Where does the string "async" appear? Copy every line of the entries below that holds it.

[Extracted data entries]
Start of Block

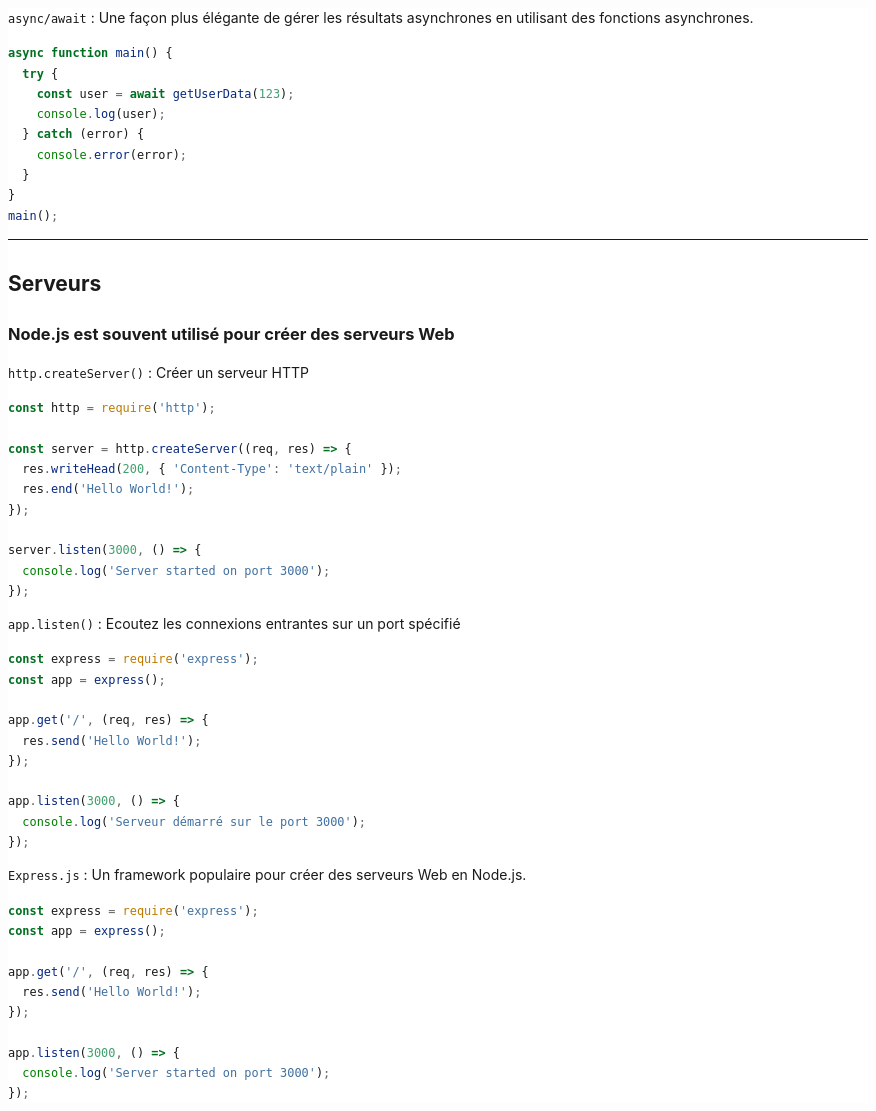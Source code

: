 ``async/await`` : Une façon plus élégante de gérer les résultats asynchrones en utilisant des fonctions asynchrones.

```js
async function main() {
  try {
    const user = await getUserData(123);
    console.log(user);
  } catch (error) {
    console.error(error);
  }
}
main();
```

---

## Serveurs
### Node.js est souvent utilisé pour créer des serveurs Web 

``http.createServer()`` : Créer un serveur HTTP

```js 
const http = require('http');

const server = http.createServer((req, res) => {
  res.writeHead(200, { 'Content-Type': 'text/plain' });
  res.end('Hello World!');
});

server.listen(3000, () => {
  console.log('Server started on port 3000');
});
```

``app.listen()`` : Ecoutez les connexions entrantes sur un port spécifié

```js
const express = require('express');
const app = express();

app.get('/', (req, res) => {
  res.send('Hello World!');
});

app.listen(3000, () => {
  console.log('Serveur démarré sur le port 3000');
});
```

``Express.js`` : Un framework populaire pour créer des serveurs Web en Node.js.

```js
const express = require('express');
const app = express();

app.get('/', (req, res) => {
  res.send('Hello World!');
});

app.listen(3000, () => {
  console.log('Server started on port 3000');
});
```
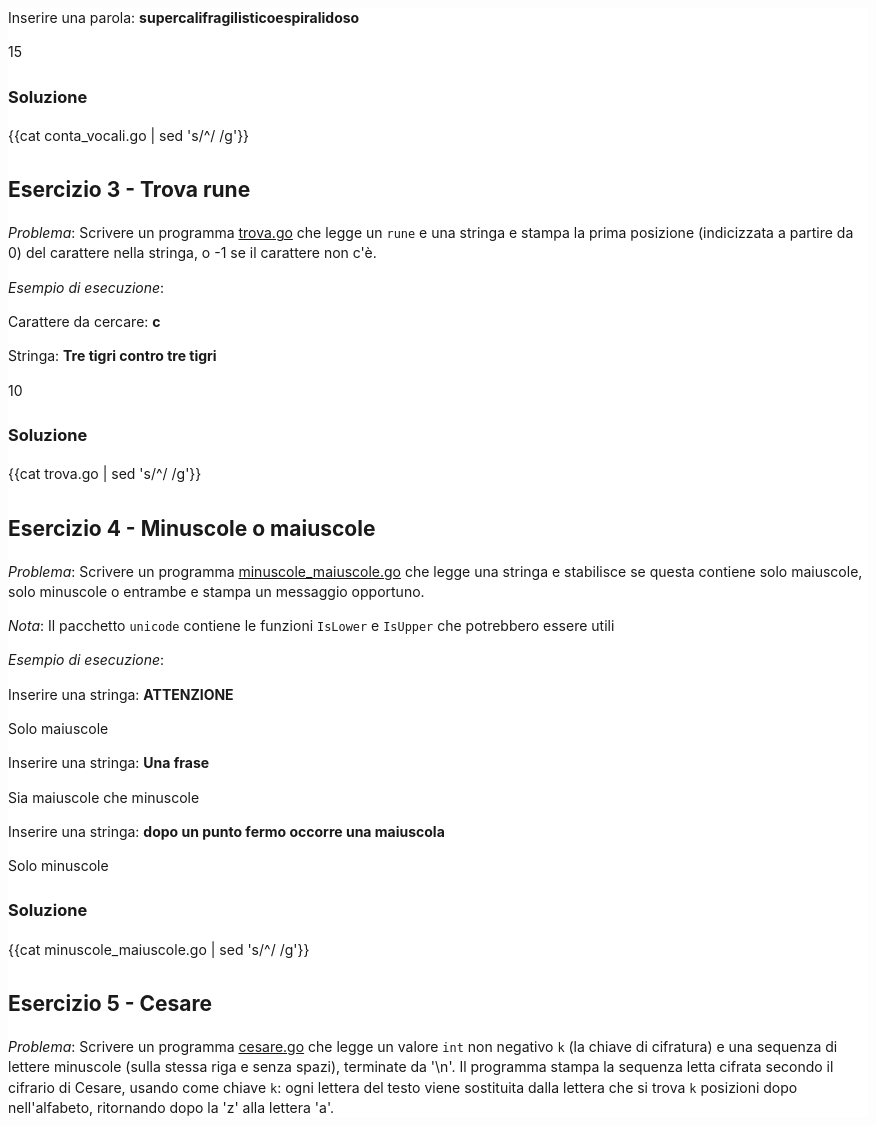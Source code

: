 Inserire una parola: **supercalifragilisticoespiralidoso**

15

### Soluzione

{{cat conta_vocali.go | sed 's/^/	/g'}}

## Esercizio 3 - Trova rune

*Problema*: Scrivere un programma <a href="trova.go">trova.go</a> che legge un ``rune`` e
una stringa e stampa la prima posizione (indicizzata a partire da 0)
del carattere nella stringa, o -1 se il carattere non c'è.

*Esempio di esecuzione*:

Carattere da cercare: **c**

Stringa: **Tre tigri contro tre tigri**

10

### Soluzione

{{cat trova.go | sed 's/^/	/g'}}

## Esercizio 4 - Minuscole o maiuscole

*Problema*: Scrivere un programma <a href="minuscole_maiuscole.go">minuscole_maiuscole.go</a> che legge
una stringa e stabilisce se questa contiene solo maiuscole, solo
minuscole o entrambe e stampa un messaggio opportuno.

*Nota*: Il pacchetto ``unicode`` contiene le funzioni ``IsLower`` e
``IsUpper`` che potrebbero essere utili

*Esempio di esecuzione*:

Inserire una stringa: **ATTENZIONE**

Solo maiuscole

Inserire una stringa: **Una frase**

Sia maiuscole che minuscole

Inserire una stringa: **dopo un punto fermo occorre una maiuscola**

Solo minuscole

### Soluzione

{{cat minuscole_maiuscole.go | sed 's/^/	/g'}}

## Esercizio 5 - Cesare
*Problema*: Scrivere un programma <a href="cesare.go">cesare.go</a> che legge un valore
``int`` non negativo ``k`` (la chiave di cifratura) e una sequenza di
lettere minuscole (sulla stessa riga e senza spazi), terminate da
'\n'.  Il programma stampa la sequenza letta cifrata secondo il
cifrario di Cesare, usando come chiave ``k``: ogni lettera del testo
viene sostituita dalla lettera che si trova ``k`` posizioni dopo
nell'alfabeto, ritornando dopo la 'z' alla lettera 'a'.
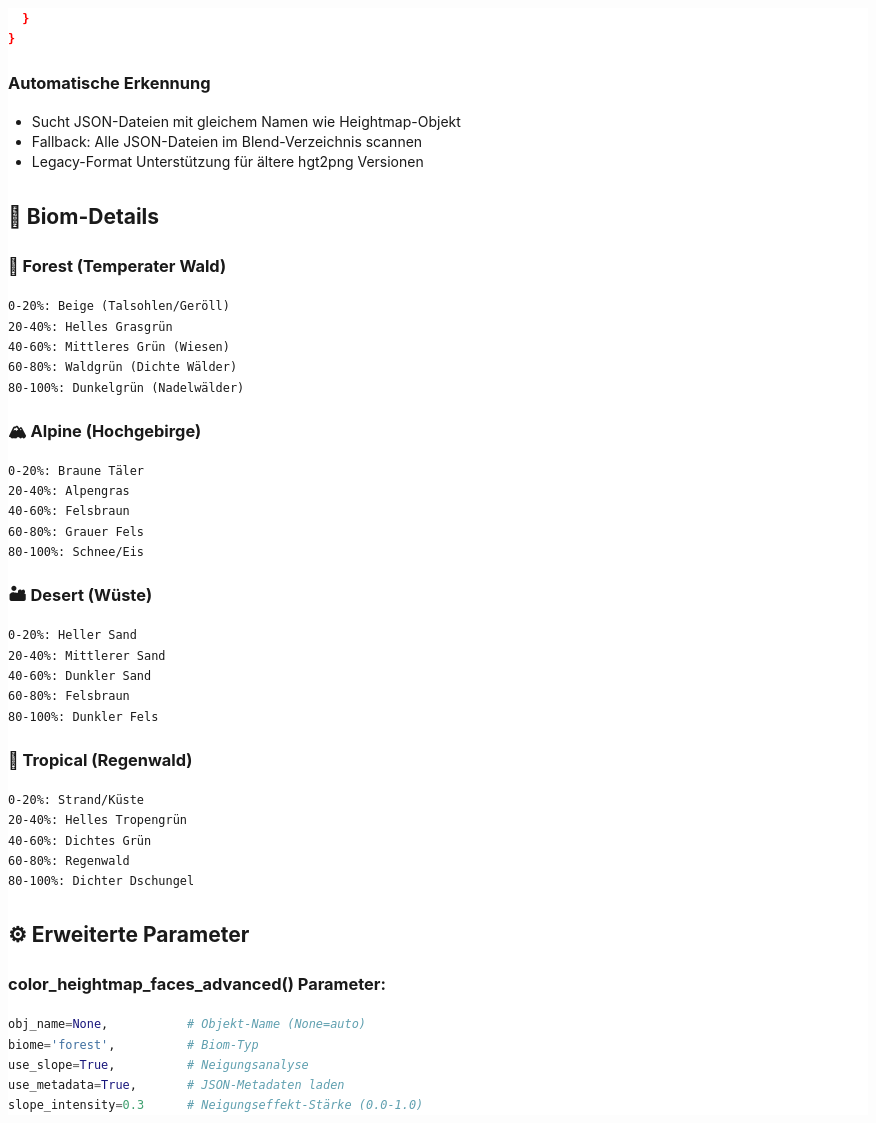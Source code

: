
 ```json
  }
}
```

### **Automatische Erkennung**
- Sucht JSON-Dateien mit gleichem Namen wie Heightmap-Objekt
- Fallback: Alle JSON-Dateien im Blend-Verzeichnis scannen
- Legacy-Format Unterstützung für ältere hgt2png Versionen

## 🎨 **Biom-Details**

### **🌲 Forest (Temperater Wald)**
```
0-20%: Beige (Talsohlen/Geröll)
20-40%: Helles Grasgrün  
40-60%: Mittleres Grün (Wiesen)
60-80%: Waldgrün (Dichte Wälder)
80-100%: Dunkelgrün (Nadelwälder)
```

### **🏔️ Alpine (Hochgebirge)**
```
0-20%: Braune Täler
20-40%: Alpengras  
40-60%: Felsbraun
60-80%: Grauer Fels
80-100%: Schnee/Eis
```

### **🏜️ Desert (Wüste)**
```
0-20%: Heller Sand
20-40%: Mittlerer Sand
40-60%: Dunkler Sand  
60-80%: Felsbraun
80-100%: Dunkler Fels
```

### **🌺 Tropical (Regenwald)**
```
0-20%: Strand/Küste
20-40%: Helles Tropengrün
40-60%: Dichtes Grün
60-80%: Regenwald  
80-100%: Dichter Dschungel
```

## ⚙️ **Erweiterte Parameter**

### **color_heightmap_faces_advanced() Parameter:**
```python
obj_name=None,           # Objekt-Name (None=auto)
biome='forest',          # Biom-Typ  
use_slope=True,          # Neigungsanalyse
use_metadata=True,       # JSON-Metadaten laden
slope_intensity=0.3      # Neigungseffekt-Stärke (0.0-1.0)
```

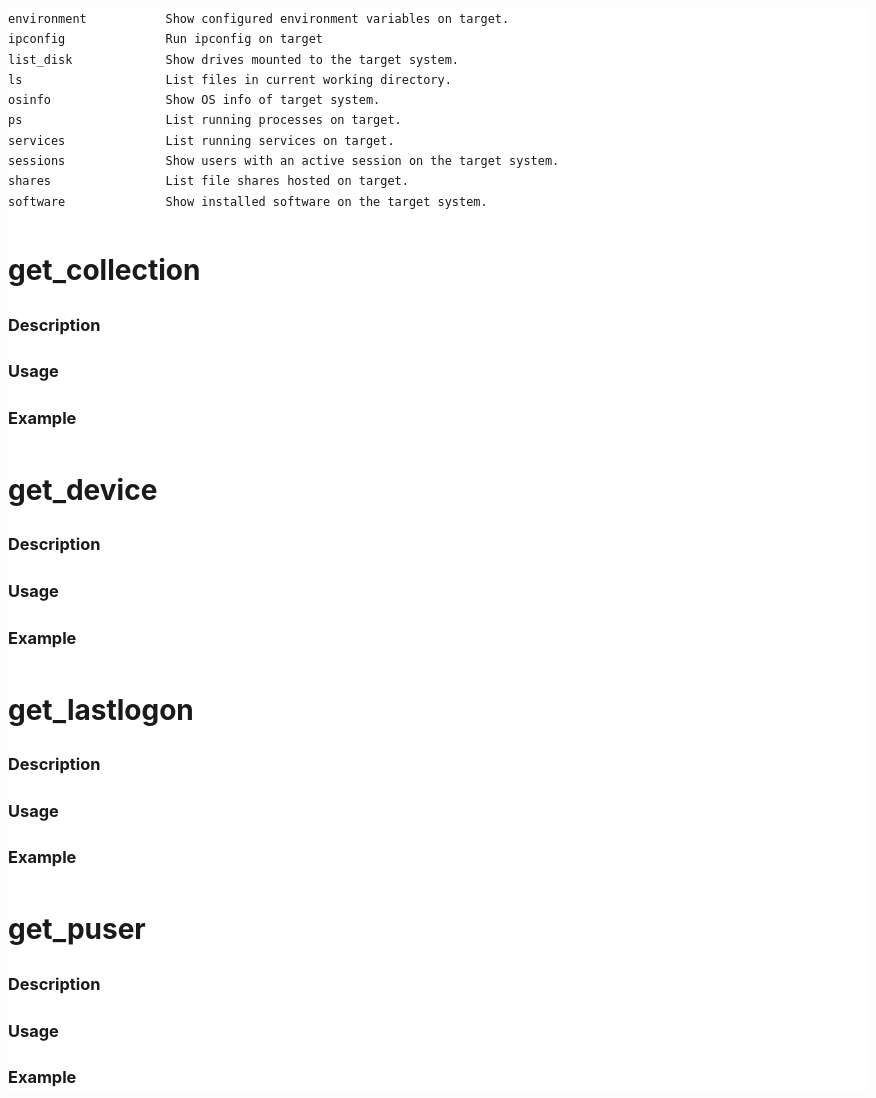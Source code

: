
 ```
environment           Show configured environment variables on target.                                
ipconfig              Run ipconfig on target                                                          
list_disk             Show drives mounted to the target system.                                       
ls                    List files in current working directory.                                        
osinfo                Show OS info of target system.                                                  
ps                    List running processes on target.                                               
services              List running services on target.                                                
sessions              Show users with an active session on the target system.                         
shares                List file shares hosted on target.                                              
software              Show installed software on the target system.  

```

# get_collection
### Description
### Usage
### Example

# get_device
### Description
### Usage
### Example

# get_lastlogon
### Description
### Usage
### Example

# get_puser
### Description
### Usage
### Example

End of Block

__Solution for this exercise__
: ``async/await`` : Une façon plus élégante de gérer les résultats asynchrones en utilisant des fonctions asynchrones.
async function main() {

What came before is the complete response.